Data to use:
════════

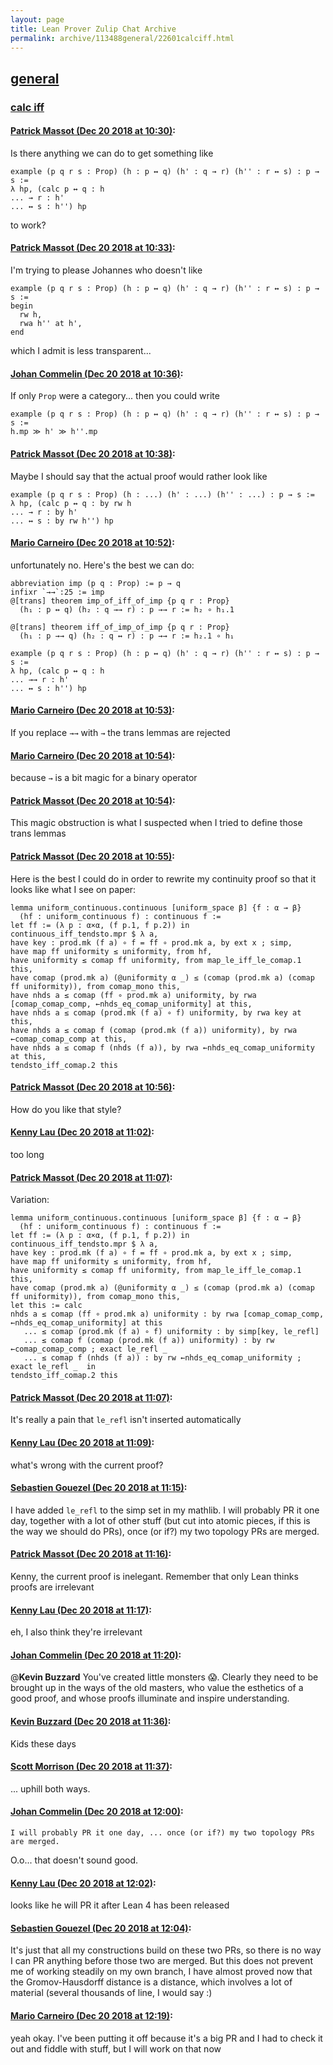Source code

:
 ```yaml
---
layout: page
title: Lean Prover Zulip Chat Archive 
permalink: archive/113488general/22601calciff.html
---
```


## [general](index.html)
### [calc iff](22601calciff.html)

#### [Patrick Massot (Dec 20 2018 at 10:30)](https://leanprover.zulipchat.com/#narrow/stream/113488-general/topic/calc%20iff/near/152244122):
Is there anything we can do to get something like
```lean
example (p q r s : Prop) (h : p ↔ q) (h' : q → r) (h'' : r ↔ s) : p → s :=
λ hp, (calc p ↔ q : h
... → r : h'
... ↔ s : h'') hp
```
to work?

#### [Patrick Massot (Dec 20 2018 at 10:33)](https://leanprover.zulipchat.com/#narrow/stream/113488-general/topic/calc%20iff/near/152244233):
I'm trying to please Johannes who doesn't like
```lean
example (p q r s : Prop) (h : p ↔ q) (h' : q → r) (h'' : r ↔ s) : p → s :=
begin
  rw h,
  rwa h'' at h',
end
```
which I admit is less transparent...

#### [Johan Commelin (Dec 20 2018 at 10:36)](https://leanprover.zulipchat.com/#narrow/stream/113488-general/topic/calc%20iff/near/152244390):
If only `Prop` were a category... then you could write
```lean
example (p q r s : Prop) (h : p ↔ q) (h' : q → r) (h'' : r ↔ s) : p → s :=
h.mp ≫ h' ≫ h''.mp
```

#### [Patrick Massot (Dec 20 2018 at 10:38)](https://leanprover.zulipchat.com/#narrow/stream/113488-general/topic/calc%20iff/near/152244479):
Maybe I should say that the actual proof would rather look like
```lean
example (p q r s : Prop) (h : ...) (h' : ...) (h'' : ...) : p → s :=
λ hp, (calc p ↔ q : by rw h
... → r : by h'
... ↔ s : by rw h'') hp
```

#### [Mario Carneiro (Dec 20 2018 at 10:52)](https://leanprover.zulipchat.com/#narrow/stream/113488-general/topic/calc%20iff/near/152245121):
unfortunately no. Here's the best we can do:
```lean
abbreviation imp (p q : Prop) := p → q
infixr `→→`:25 := imp
@[trans] theorem imp_of_iff_of_imp {p q r : Prop}
  (h₁ : p ↔ q) (h₂ : q →→ r) : p →→ r := h₂ ∘ h₁.1

@[trans] theorem iff_of_imp_of_imp {p q r : Prop}
  (h₁ : p →→ q) (h₂ : q ↔ r) : p →→ r := h₂.1 ∘ h₁

example (p q r s : Prop) (h : p ↔ q) (h' : q → r) (h'' : r ↔ s) : p → s :=
λ hp, (calc p ↔ q : h
... →→ r : h'
... ↔ s : h'') hp
```

#### [Mario Carneiro (Dec 20 2018 at 10:53)](https://leanprover.zulipchat.com/#narrow/stream/113488-general/topic/calc%20iff/near/152245150):
If you replace `→→` with `→` the trans lemmas are rejected

#### [Mario Carneiro (Dec 20 2018 at 10:54)](https://leanprover.zulipchat.com/#narrow/stream/113488-general/topic/calc%20iff/near/152245167):
because `→` is a bit magic for a binary operator

#### [Patrick Massot (Dec 20 2018 at 10:54)](https://leanprover.zulipchat.com/#narrow/stream/113488-general/topic/calc%20iff/near/152245218):
This magic obstruction is what I suspected when I tried to define those trans lemmas

#### [Patrick Massot (Dec 20 2018 at 10:55)](https://leanprover.zulipchat.com/#narrow/stream/113488-general/topic/calc%20iff/near/152245238):
Here is the best I could do in order to rewrite my continuity proof so that it looks like what I see on paper:
```lean
lemma uniform_continuous.continuous [uniform_space β] {f : α → β}
  (hf : uniform_continuous f) : continuous f :=
let ff := (λ p : α×α, (f p.1, f p.2)) in
continuous_iff_tendsto.mpr $ λ a,
have key : prod.mk (f a) ∘ f = ff ∘ prod.mk a, by ext x ; simp,
have map ff uniformity ≤ uniformity, from hf,
have uniformity ≤ comap ff uniformity, from map_le_iff_le_comap.1 this,
have comap (prod.mk a) (@uniformity α _) ≤ (comap (prod.mk a) (comap ff uniformity)), from comap_mono this,
have nhds a ≤ comap (ff ∘ prod.mk a) uniformity, by rwa [comap_comap_comp, ←nhds_eq_comap_uniformity] at this,
have nhds a ≤ comap (prod.mk (f a) ∘ f) uniformity, by rwa key at this,
have nhds a ≤ comap f (comap (prod.mk (f a)) uniformity), by rwa ←comap_comap_comp at this,
have nhds a ≤ comap f (nhds (f a)), by rwa ←nhds_eq_comap_uniformity at this,
tendsto_iff_comap.2 this
```

#### [Patrick Massot (Dec 20 2018 at 10:56)](https://leanprover.zulipchat.com/#narrow/stream/113488-general/topic/calc%20iff/near/152245338):
How do you like that style?

#### [Kenny Lau (Dec 20 2018 at 11:02)](https://leanprover.zulipchat.com/#narrow/stream/113488-general/topic/calc%20iff/near/152245645):
too long

#### [Patrick Massot (Dec 20 2018 at 11:07)](https://leanprover.zulipchat.com/#narrow/stream/113488-general/topic/calc%20iff/near/152245876):
Variation:
```lean
lemma uniform_continuous.continuous [uniform_space β] {f : α → β}
  (hf : uniform_continuous f) : continuous f :=
let ff := (λ p : α×α, (f p.1, f p.2)) in
continuous_iff_tendsto.mpr $ λ a,
have key : prod.mk (f a) ∘ f = ff ∘ prod.mk a, by ext x ; simp,
have map ff uniformity ≤ uniformity, from hf,
have uniformity ≤ comap ff uniformity, from map_le_iff_le_comap.1 this,
have comap (prod.mk a) (@uniformity α _) ≤ (comap (prod.mk a) (comap ff uniformity)), from comap_mono this,
let this := calc
nhds a ≤ comap (ff ∘ prod.mk a) uniformity : by rwa [comap_comap_comp, ←nhds_eq_comap_uniformity] at this
   ... ≤ comap (prod.mk (f a) ∘ f) uniformity : by simp[key, le_refl]
   ... ≤ comap f (comap (prod.mk (f a)) uniformity) : by rw ←comap_comap_comp ; exact le_refl _
   ... ≤ comap f (nhds (f a)) : by rw ←nhds_eq_comap_uniformity ; exact le_refl _  in
tendsto_iff_comap.2 this
```

#### [Patrick Massot (Dec 20 2018 at 11:07)](https://leanprover.zulipchat.com/#narrow/stream/113488-general/topic/calc%20iff/near/152245892):
It's really a pain that `le_refl` isn't inserted automatically

#### [Kenny Lau (Dec 20 2018 at 11:09)](https://leanprover.zulipchat.com/#narrow/stream/113488-general/topic/calc%20iff/near/152245999):
what's wrong with the current proof?

#### [Sebastien Gouezel (Dec 20 2018 at 11:15)](https://leanprover.zulipchat.com/#narrow/stream/113488-general/topic/calc%20iff/near/152246297):
I have added `le_refl` to the simp set in my mathlib. I will probably PR it one day, together with a lot of other stuff (but cut into atomic pieces, if this is the way we should do PRs), once (or if?) my two topology PRs are merged.

#### [Patrick Massot (Dec 20 2018 at 11:16)](https://leanprover.zulipchat.com/#narrow/stream/113488-general/topic/calc%20iff/near/152246363):
Kenny, the current proof is inelegant. Remember that only Lean thinks proofs are irrelevant

#### [Kenny Lau (Dec 20 2018 at 11:17)](https://leanprover.zulipchat.com/#narrow/stream/113488-general/topic/calc%20iff/near/152246384):
eh, I also think they're irrelevant

#### [Johan Commelin (Dec 20 2018 at 11:20)](https://leanprover.zulipchat.com/#narrow/stream/113488-general/topic/calc%20iff/near/152246517):
@**Kevin Buzzard** You've created little monsters :scream:. Clearly they need to be brought up in the ways of the old masters, who value the esthetics of a good proof, and whose proofs illuminate and inspire understanding.

#### [Kevin Buzzard (Dec 20 2018 at 11:36)](https://leanprover.zulipchat.com/#narrow/stream/113488-general/topic/calc%20iff/near/152247283):
Kids these days

#### [Scott Morrison (Dec 20 2018 at 11:37)](https://leanprover.zulipchat.com/#narrow/stream/113488-general/topic/calc%20iff/near/152247312):
... uphill both ways.

#### [Johan Commelin (Dec 20 2018 at 12:00)](https://leanprover.zulipchat.com/#narrow/stream/113488-general/topic/calc%20iff/near/152248786):
```quote
I will probably PR it one day, ... once (or if?) my two topology PRs are merged.
```
 O.o... that doesn't sound good.

#### [Kenny Lau (Dec 20 2018 at 12:02)](https://leanprover.zulipchat.com/#narrow/stream/113488-general/topic/calc%20iff/near/152248926):
looks like he will PR it after Lean 4 has been released

#### [Sebastien Gouezel (Dec 20 2018 at 12:04)](https://leanprover.zulipchat.com/#narrow/stream/113488-general/topic/calc%20iff/near/152249007):
It's just that all my constructions build on these two PRs, so there is no way I can PR anything before those two are merged. But this does not prevent me of working steadily on my own branch, I have almost proved now that the Gromov-Hausdorff distance is a distance, which involves a lot of material (several thousands of line, I would say :)

#### [Mario Carneiro (Dec 20 2018 at 12:19)](https://leanprover.zulipchat.com/#narrow/stream/113488-general/topic/calc%20iff/near/152249801):
yeah okay. I've been putting it off because it's a big PR and I had to check it out and fiddle with stuff, but I will work on that now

════════

What you will do: Using the records above, copy all lines that include the word "Sebastien".

Solution for this task:
#### [Sebastien Gouezel (Dec 20 2018 at 11:15)](https://leanprover.zulipchat.com/#narrow/stream/113488-general/topic/calc%20iff/near/152246297):
#### [Sebastien Gouezel (Dec 20 2018 at 12:04)](https://leanprover.zulipchat.com/#narrow/stream/113488-general/topic/calc%20iff/near/152249007):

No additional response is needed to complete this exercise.